* Excerpted records
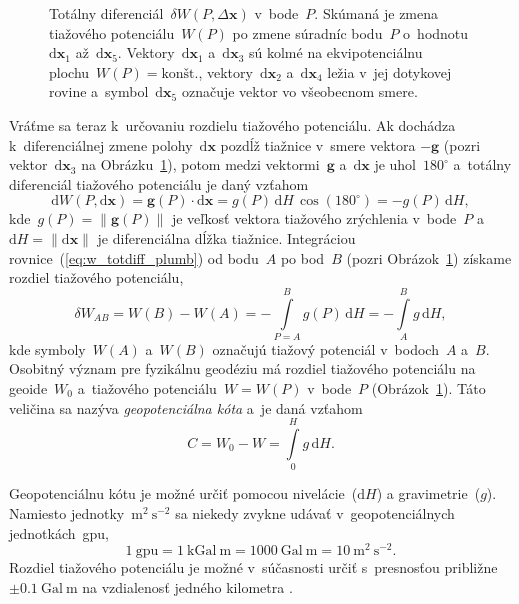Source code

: \documentclass[a4paper,12pt]{book}
\newcommand{\diff}{\mathrm d}
\let\vec\mathbf
\begin{document}
\begin{figure}
\centering

\caption{Totálny diferenciál~$\delta W(P, \Delta \vec x)$ v~bode~$P$.  Skúmaná 
je zmena tiažového potenciálu~$W(P)$ po zmene súradníc bodu~$P$ o~hodnotu 
$\diff \vec x_1$ až~$\diff \vec x_5$.  Vektory~$\diff \vec x_1$ a~$\diff \vec 
x_3$ sú kolmé na ekvipotenciálnu plochu~$W(P) = \textrm{kon\v{s}t.}$, 
vektory~$\diff \vec x_2$ a~$\diff \vec x_4$ ležia v~jej dotykovej rovine 
a~symbol~$\diff \vec x_5$ označuje vektor vo všeobecnom smere.}
\label{fig:total_differential}
\end{figure}

Vráťme sa teraz k~určovaniu rozdielu tiažového potenciálu.  Ak dochádza 
k~diferenciálnej zmene polohy~$\diff \vec x$ pozdĺž tiažnice v~smere vektora 
$-\vec g$ (pozri vektor~$\diff \vec x_3$ na 
Obrázku~\ref{fig:total_differential}), potom medzi vektormi~$\vec g$ a~$\diff 
\vec x$ je uhol~$180^{\circ}$ a~totálny diferenciál tiažového potenciálu je 
daný vzťahom
%
\begin{equation}
\label{eq:w_totdiff_plumb}
\diff W(P, \diff \vec x) = \vec g(P) \cdot \diff \vec x = g(P) \, \diff H \, 
\cos(180^{\circ}) = -g(P) \, \diff H{,}
\end{equation}
%
kde~$g(P) = \| \vec g(P) \|$ je veľkosť vektora tiažového zrýchlenia v~bode~$P$ 
a~$\diff H = \| \diff \vec x \|$ je diferenciálna dĺžka tiažnice.  Integráciou 
rovnice~(\ref{eq:w_totdiff_plumb}) od bodu~$A$ po bod~$B$ (pozri 
Obrázok~\ref{fig:total_differential}) získame rozdiel tiažového potenciálu,
%
\begin{equation}
\label{eq:w_ab}
\delta W_{AB} = W(B) - W(A) = -\int\limits_{P = A}^{B} g(P) \, \diff 
H = -\int\limits_{A}^{B} g \, \diff H{,}
\end{equation}
%
kde symboly~$W(A)$ a~$W(B)$ označujú tiažový potenciál v~bodoch~$A$ a~$B$.  
Osobitný význam pre fyzikálnu geodéziu má rozdiel tiažového potenciálu na 
geoide~$W_0$ a~tiažového potenciálu~$W = W(P)$ v~bode~$P$ 
(Obrázok~\ref{fig:total_differential}).  Táto veličina sa nazýva 
\emph{geopotenciálna kóta} a~je daná vzťahom
%
\begin{equation}
\label{eq:geopotential_number}
C = W_0 - W = \int\limits_0^H g \, \diff H{.}
\end{equation}

Geopotenciálnu kótu je možné určiť pomocou nivelácie~($\diff H$) 
a gravimetrie~($g$).  Namiesto jednotky~$\mathrm{m}^2\ \mathrm{s}^{-2}$ sa 
niekedy zvykne udávať v~geopotenciálnych jednotkách~gpu,
%
\begin{equation}
\label{eq:gpu_unit}
1\ \mathrm{gpu} = 1\ \mathrm{kGal} \ \mathrm{m} = 1000\ \mathrm{Gal}\ 
\mathrm{m} = 10\ \mathrm{m}^2 \ \mathrm{s}^{-2}{.}
\end{equation}
%
Rozdiel tiažového potenciálu je možné v~súčasnosti určiť s~presnosťou približne 
$\pm 0.1\ \mathrm{Gal} \ \mathrm{m}$ na vzdialenosť jedného kilometra 
\parencite{MoritzPhysicalGeodesy}.
\end{document}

* What you have to do
Transcribe every record above exactly, leaving out the pictures.

* Answer to this problem
Source code

: \documentclass[a4paper,12pt]{book}
\newcommand{\diff}{\mathrm d}
\let\vec\mathbf
\begin{document}
\begin{figure}
\centering

\caption{Totálny diferenciál~$\delta W(P, \Delta \vec x)$ v~bode~$P$.  Skúmaná 
je zmena tiažového potenciálu~$W(P)$ po zmene súradníc bodu~$P$ o~hodnotu 
$\diff \vec x_1$ až~$\diff \vec x_5$.  Vektory~$\diff \vec x_1$ a~$\diff \vec 
x_3$ sú kolmé na ekvipotenciálnu plochu~$W(P) = \textrm{kon\v{s}t.}$, 
vektory~$\diff \vec x_2$ a~$\diff \vec x_4$ ležia v~jej dotykovej rovine 
a~symbol~$\diff \vec x_5$ označuje vektor vo všeobecnom smere.}
\label{fig:total_differential}
\end{figure}

Vráťme sa teraz k~určovaniu rozdielu tiažového potenciálu.  Ak dochádza 
k~diferenciálnej zmene polohy~$\diff \vec x$ pozdĺž tiažnice v~smere vektora 
$-\vec g$ (pozri vektor~$\diff \vec x_3$ na 
Obrázku~\ref{fig:total_differential}), potom medzi vektormi~$\vec g$ a~$\diff 
\vec x$ je uhol~$180^{\circ}$ a~totálny diferenciál tiažového potenciálu je 
daný vzťahom
%
\begin{equation}
\label{eq:w_totdiff_plumb}
\diff W(P, \diff \vec x) = \vec g(P) \cdot \diff \vec x = g(P) \, \diff H \, 
\cos(180^{\circ}) = -g(P) \, \diff H{,}
\end{equation}
%
kde~$g(P) = \| \vec g(P) \|$ je veľkosť vektora tiažového zrýchlenia v~bode~$P$ 
a~$\diff H = \| \diff \vec x \|$ je diferenciálna dĺžka tiažnice.  Integráciou 
rovnice~(\ref{eq:w_totdiff_plumb}) od bodu~$A$ po bod~$B$ (pozri 
Obrázok~\ref{fig:total_differential}) získame rozdiel tiažového potenciálu,
%
\begin{equation}
\label{eq:w_ab}
\delta W_{AB} = W(B) - W(A) = -\int\limits_{P = A}^{B} g(P) \, \diff 
H = -\int\limits_{A}^{B} g \, \diff H{,}
\end{equation}
%
kde symboly~$W(A)$ a~$W(B)$ označujú tiažový potenciál v~bodoch~$A$ a~$B$.  
Osobitný význam pre fyzikálnu geodéziu má rozdiel tiažového potenciálu na 
geoide~$W_0$ a~tiažového potenciálu~$W = W(P)$ v~bode~$P$ 
(Obrázok~\ref{fig:total_differential}).  Táto veličina sa nazýva 
\emph{geopotenciálna kóta} a~je daná vzťahom
%
\begin{equation}
\label{eq:geopotential_number}
C = W_0 - W = \int\limits_0^H g \, \diff H{.}
\end{equation}

Geopotenciálnu kótu je možné určiť pomocou nivelácie~($\diff H$) 
a gravimetrie~($g$).  Namiesto jednotky~$\mathrm{m}^2\ \mathrm{s}^{-2}$ sa 
niekedy zvykne udávať v~geopotenciálnych jednotkách~gpu,
%
\begin{equation}
\label{eq:gpu_unit}
1\ \mathrm{gpu} = 1\ \mathrm{kGal} \ \mathrm{m} = 1000\ \mathrm{Gal}\ 
\mathrm{m} = 10\ \mathrm{m}^2 \ \mathrm{s}^{-2}{.}
\end{equation}
%
Rozdiel tiažového potenciálu je možné v~súčasnosti určiť s~presnosťou približne 
$\pm 0.1\ \mathrm{Gal} \ \mathrm{m}$ na vzdialenosť jedného kilometra 
\parencite{MoritzPhysicalGeodesy}.
\end{document}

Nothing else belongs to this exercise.